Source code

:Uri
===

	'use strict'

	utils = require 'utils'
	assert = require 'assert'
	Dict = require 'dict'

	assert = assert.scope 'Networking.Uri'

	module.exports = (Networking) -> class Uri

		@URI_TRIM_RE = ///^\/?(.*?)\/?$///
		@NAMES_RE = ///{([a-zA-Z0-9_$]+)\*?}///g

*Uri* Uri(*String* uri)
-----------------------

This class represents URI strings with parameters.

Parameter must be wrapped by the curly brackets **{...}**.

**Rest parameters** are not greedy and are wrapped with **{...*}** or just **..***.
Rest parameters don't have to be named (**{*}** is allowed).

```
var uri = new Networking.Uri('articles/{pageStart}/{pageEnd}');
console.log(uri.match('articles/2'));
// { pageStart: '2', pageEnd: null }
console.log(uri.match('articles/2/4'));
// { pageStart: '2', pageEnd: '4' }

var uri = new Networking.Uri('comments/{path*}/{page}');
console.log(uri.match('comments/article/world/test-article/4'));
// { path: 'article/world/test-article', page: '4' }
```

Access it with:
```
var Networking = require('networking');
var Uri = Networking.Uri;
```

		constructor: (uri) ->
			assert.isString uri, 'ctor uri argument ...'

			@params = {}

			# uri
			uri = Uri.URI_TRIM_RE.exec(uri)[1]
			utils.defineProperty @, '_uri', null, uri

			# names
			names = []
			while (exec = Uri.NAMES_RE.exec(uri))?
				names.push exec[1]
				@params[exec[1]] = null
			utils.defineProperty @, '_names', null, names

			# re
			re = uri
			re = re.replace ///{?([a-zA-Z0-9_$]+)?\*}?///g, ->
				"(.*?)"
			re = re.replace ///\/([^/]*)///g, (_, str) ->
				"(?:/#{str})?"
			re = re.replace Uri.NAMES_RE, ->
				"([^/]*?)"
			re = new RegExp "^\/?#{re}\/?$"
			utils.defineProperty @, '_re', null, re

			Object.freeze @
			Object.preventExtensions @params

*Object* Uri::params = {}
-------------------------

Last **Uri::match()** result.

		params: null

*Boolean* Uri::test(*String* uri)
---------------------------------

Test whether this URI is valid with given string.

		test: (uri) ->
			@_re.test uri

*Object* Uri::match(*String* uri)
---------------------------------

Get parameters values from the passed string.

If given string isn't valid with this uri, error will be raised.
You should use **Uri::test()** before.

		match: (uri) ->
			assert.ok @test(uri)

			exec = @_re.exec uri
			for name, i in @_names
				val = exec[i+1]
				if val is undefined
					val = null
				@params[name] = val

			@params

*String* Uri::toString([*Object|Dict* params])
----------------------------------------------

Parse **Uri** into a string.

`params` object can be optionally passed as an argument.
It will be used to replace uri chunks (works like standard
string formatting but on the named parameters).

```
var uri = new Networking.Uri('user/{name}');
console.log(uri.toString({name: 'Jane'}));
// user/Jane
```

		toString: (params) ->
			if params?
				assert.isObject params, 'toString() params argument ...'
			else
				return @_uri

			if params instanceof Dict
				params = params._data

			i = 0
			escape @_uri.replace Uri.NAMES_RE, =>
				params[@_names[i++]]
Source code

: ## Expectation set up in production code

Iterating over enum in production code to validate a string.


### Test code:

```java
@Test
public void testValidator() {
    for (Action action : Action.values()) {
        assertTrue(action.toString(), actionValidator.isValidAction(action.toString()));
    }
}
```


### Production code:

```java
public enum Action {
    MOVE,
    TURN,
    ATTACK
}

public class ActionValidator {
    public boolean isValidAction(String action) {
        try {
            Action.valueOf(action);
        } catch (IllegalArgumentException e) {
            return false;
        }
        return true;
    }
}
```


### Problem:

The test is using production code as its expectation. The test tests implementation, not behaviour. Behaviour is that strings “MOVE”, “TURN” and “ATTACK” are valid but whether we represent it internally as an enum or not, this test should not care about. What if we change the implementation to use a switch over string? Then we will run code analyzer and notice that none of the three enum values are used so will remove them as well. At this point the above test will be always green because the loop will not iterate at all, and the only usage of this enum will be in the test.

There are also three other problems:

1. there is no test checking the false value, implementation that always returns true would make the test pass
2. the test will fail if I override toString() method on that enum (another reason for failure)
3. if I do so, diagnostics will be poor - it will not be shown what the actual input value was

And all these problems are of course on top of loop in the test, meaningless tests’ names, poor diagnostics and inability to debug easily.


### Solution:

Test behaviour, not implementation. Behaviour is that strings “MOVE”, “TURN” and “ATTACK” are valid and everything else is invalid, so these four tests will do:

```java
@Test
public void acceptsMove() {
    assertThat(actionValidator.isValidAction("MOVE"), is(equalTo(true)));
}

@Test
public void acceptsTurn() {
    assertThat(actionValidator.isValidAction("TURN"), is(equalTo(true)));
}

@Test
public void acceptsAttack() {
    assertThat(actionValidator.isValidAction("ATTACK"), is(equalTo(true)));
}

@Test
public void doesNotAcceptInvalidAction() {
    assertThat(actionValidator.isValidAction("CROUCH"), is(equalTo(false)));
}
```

========================

= What you need to do =
Copy out each line of the data where the string "code" appears.

= Reply to the exercise =
Source code
Source code
: ## Expectation set up in production code
Iterating over enum in production code to validate a string.
### Test code:
### Production code:
The test is using production code as its expectation. The test tests implementation, not behaviour. Behaviour is that strings “MOVE”, “TURN” and “ATTACK” are valid but whether we represent it internally as an enum or not, this test should not care about. What if we change the implementation to use a switch over string? Then we will run code analyzer and notice that none of the three enum values are used so will remove them as well. At this point the above test will be always green because the loop will not iterate at all, and the only usage of this enum will be in the test.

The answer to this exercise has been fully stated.